> Aim of the exercise
Omit the pictures, but give back every entry below exactly as written.

> Pictures paired with source code
════════════════════

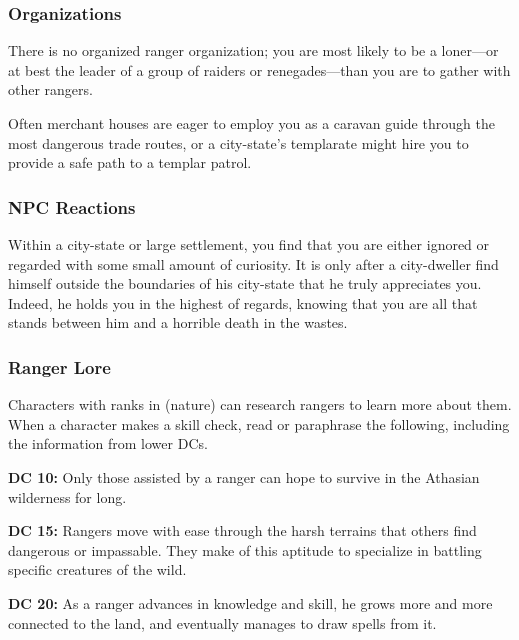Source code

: \subsubsection{Organizations}

There is no organized ranger organization; you are most likely to be a loner---or at best the leader of a group of raiders or renegades---than you are to gather with other rangers.

Often merchant houses are eager to employ you as a caravan guide through the most dangerous trade routes, or a city-state's templarate might hire you to provide a safe path to a templar patrol.

\subsubsection{NPC Reactions}

Within a city-state or large settlement, you find that you are either ignored or regarded with some small amount of curiosity. It is only after a city-dweller find himself outside the boundaries of his city-state that he truly appreciates you. Indeed, he holds you in the highest of regards, knowing that you are all that stands between him and a horrible death in the wastes.

\subsubsection{Ranger Lore}

Characters with ranks in  (nature) can research rangers to learn more about them. When a character makes a skill check, read or paraphrase the following, including the information from lower DCs.

\textbf{DC 10:} Only those assisted by a ranger can hope to survive in the Athasian wilderness for long.

\textbf{DC 15:} Rangers move with ease through the harsh terrains that others find dangerous or impassable. They make of this aptitude to specialize in battling specific creatures of the wild.

\textbf{DC 20:} As a ranger advances in knowledge and skill, he grows more and more connected to the land, and eventually manages to draw spells from it.
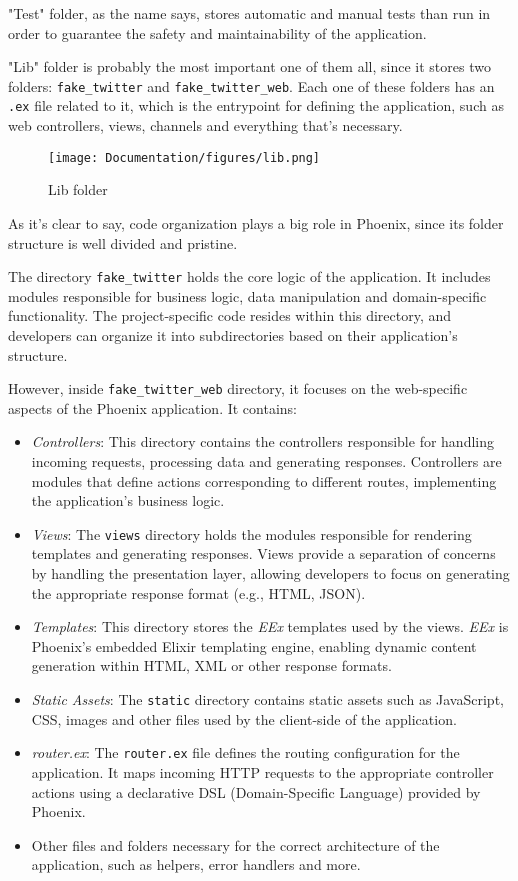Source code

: "Test" folder, as the name says, stores automatic and manual tests than run in order to guarantee the safety and maintainability of the application.

"Lib" folder is probably the most important one of them all, since it stores two folders: \texttt{fake\_twitter} and \texttt{fake\_twitter\_web}. Each one of these folders has an \texttt{.ex} file related to it, which is the entrypoint for defining the application, such as web controllers, views, channels and everything that's necessary.

\begin{figure}[htbp]
	\centering
	\texttt{[image: Documentation/figures/lib.png]}  %
	\caption{Lib folder}
	\label{fig:phx}
\end{figure}

As it's clear to say, code organization plays a big role in Phoenix, since its folder structure is well divided and pristine. 

The directory \texttt{fake\_twitter} holds the core logic of the application. It includes modules responsible for business logic, data manipulation and domain-specific functionality. The project-specific code resides within this directory, and developers can organize it into subdirectories based on their application's structure.


However, inside \texttt{fake\_twitter\_web} directory, it focuses on the web-specific aspects of the Phoenix application. It contains:

\begin{itemize}
    \item \textit{Controllers}: This directory contains the controllers responsible for handling incoming requests, processing data and generating responses. Controllers are modules that define actions corresponding to different routes, implementing the application's business logic.
    \item \textit{Views}: The \texttt{views} directory holds the modules responsible for rendering templates and generating responses. Views provide a separation of concerns by handling the presentation layer, allowing developers to focus on generating the appropriate response format (e.g., HTML, JSON).
    \item \textit{Templates}: This directory stores the \textit{EEx} templates used by the views. \textit{EEx} is Phoenix's embedded Elixir templating engine, enabling dynamic content generation within HTML, XML or other response formats.
    \item \textit{Static Assets}: The \texttt{static} directory contains static assets such as JavaScript, CSS, images and other files used by the client-side of the application.
    \item \textit{router.ex}: The \texttt{router.ex} file defines the routing configuration for the application. It maps incoming HTTP requests to the appropriate controller actions using a declarative DSL (Domain-Specific Language) provided by Phoenix.
    \item Other files and folders necessary for the correct architecture of the application, such as helpers, error handlers and more.
\end{itemize}

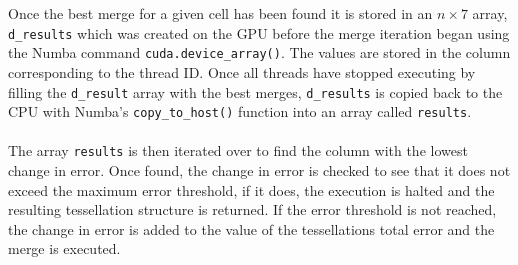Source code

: Once the best merge for a given cell has been found it is stored in an $n \times 7$ array, \texttt{d\_results} which was created on the GPU before the merge iteration began using the Numba command \texttt{cuda.device\_array()}. The values are stored in the column corresponding to the thread ID. Once all threads have stopped executing by filling the \texttt{d\_result} array with the best merges, \texttt{d\_results} is copied back to the CPU with Numba's \texttt{copy\_to\_host()} function into an array called \texttt{results}.
\\
\\
The array \texttt{results} is then iterated over to find the column with the lowest change in error. Once found, the change in error is checked to see that it does not exceed the maximum error threshold, if it does, the execution is halted and the resulting tessellation structure is returned. If the error threshold is not reached, the change in error is added to the value of the tessellations total error and the merge is executed.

════════════════════

> Problem solution
Source code

: \subsubsection{Organizations}

There is no organized ranger organization; you are most likely to be a loner---or at best the leader of a group of raiders or renegades---than you are to gather with other rangers.

Often merchant houses are eager to employ you as a caravan guide through the most dangerous trade routes, or a city-state's templarate might hire you to provide a safe path to a templar patrol.

\subsubsection{NPC Reactions}

Within a city-state or large settlement, you find that you are either ignored or regarded with some small amount of curiosity. It is only after a city-dweller find himself outside the boundaries of his city-state that he truly appreciates you. Indeed, he holds you in the highest of regards, knowing that you are all that stands between him and a horrible death in the wastes.

\subsubsection{Ranger Lore}

Characters with ranks in  (nature) can research rangers to learn more about them. When a character makes a skill check, read or paraphrase the following, including the information from lower DCs.

\textbf{DC 10:} Only those assisted by a ranger can hope to survive in the Athasian wilderness for long.

\textbf{DC 15:} Rangers move with ease through the harsh terrains that others find dangerous or impassable. They make of this aptitude to specialize in battling specific creatures of the wild.

\textbf{DC 20:} As a ranger advances in knowledge and skill, he grows more and more connected to the land, and eventually manages to draw spells from it.
Source code

: "Test" folder, as the name says, stores automatic and manual tests than run in order to guarantee the safety and maintainability of the application.

"Lib" folder is probably the most important one of them all, since it stores two folders: \texttt{fake\_twitter} and \texttt{fake\_twitter\_web}. Each one of these folders has an \texttt{.ex} file related to it, which is the entrypoint for defining the application, such as web controllers, views, channels and everything that's necessary.

\begin{figure}[htbp]
	\centering
	\texttt{[image: Documentation/figures/lib.png]}  %
	\caption{Lib folder}
	\label{fig:phx}
\end{figure}

As it's clear to say, code organization plays a big role in Phoenix, since its folder structure is well divided and pristine. 

The directory \texttt{fake\_twitter} holds the core logic of the application. It includes modules responsible for business logic, data manipulation and domain-specific functionality. The project-specific code resides within this directory, and developers can organize it into subdirectories based on their application's structure.


However, inside \texttt{fake\_twitter\_web} directory, it focuses on the web-specific aspects of the Phoenix application. It contains:

\begin{itemize}
    \item \textit{Controllers}: This directory contains the controllers responsible for handling incoming requests, processing data and generating responses. Controllers are modules that define actions corresponding to different routes, implementing the application's business logic.
    \item \textit{Views}: The \texttt{views} directory holds the modules responsible for rendering templates and generating responses. Views provide a separation of concerns by handling the presentation layer, allowing developers to focus on generating the appropriate response format (e.g., HTML, JSON).
    \item \textit{Templates}: This directory stores the \textit{EEx} templates used by the views. \textit{EEx} is Phoenix's embedded Elixir templating engine, enabling dynamic content generation within HTML, XML or other response formats.
    \item \textit{Static Assets}: The \texttt{static} directory contains static assets such as JavaScript, CSS, images and other files used by the client-side of the application.
    \item \textit{router.ex}: The \texttt{router.ex} file defines the routing configuration for the application. It maps incoming HTTP requests to the appropriate controller actions using a declarative DSL (Domain-Specific Language) provided by Phoenix.
    \item Other files and folders necessary for the correct architecture of the application, such as helpers, error handlers and more.
\end{itemize}

Source code

: Once the best merge for a given cell has been found it is stored in an $n \times 7$ array, \texttt{d\_results} which was created on the GPU before the merge iteration began using the Numba command \texttt{cuda.device\_array()}. The values are stored in the column corresponding to the thread ID. Once all threads have stopped executing by filling the \texttt{d\_result} array with the best merges, \texttt{d\_results} is copied back to the CPU with Numba's \texttt{copy\_to\_host()} function into an array called \texttt{results}.
\\
\\
The array \texttt{results} is then iterated over to find the column with the lowest change in error. Once found, the change in error is checked to see that it does not exceed the maximum error threshold, if it does, the execution is halted and the resulting tessellation structure is returned. If the error threshold is not reached, the change in error is added to the value of the tessellations total error and the merge is executed.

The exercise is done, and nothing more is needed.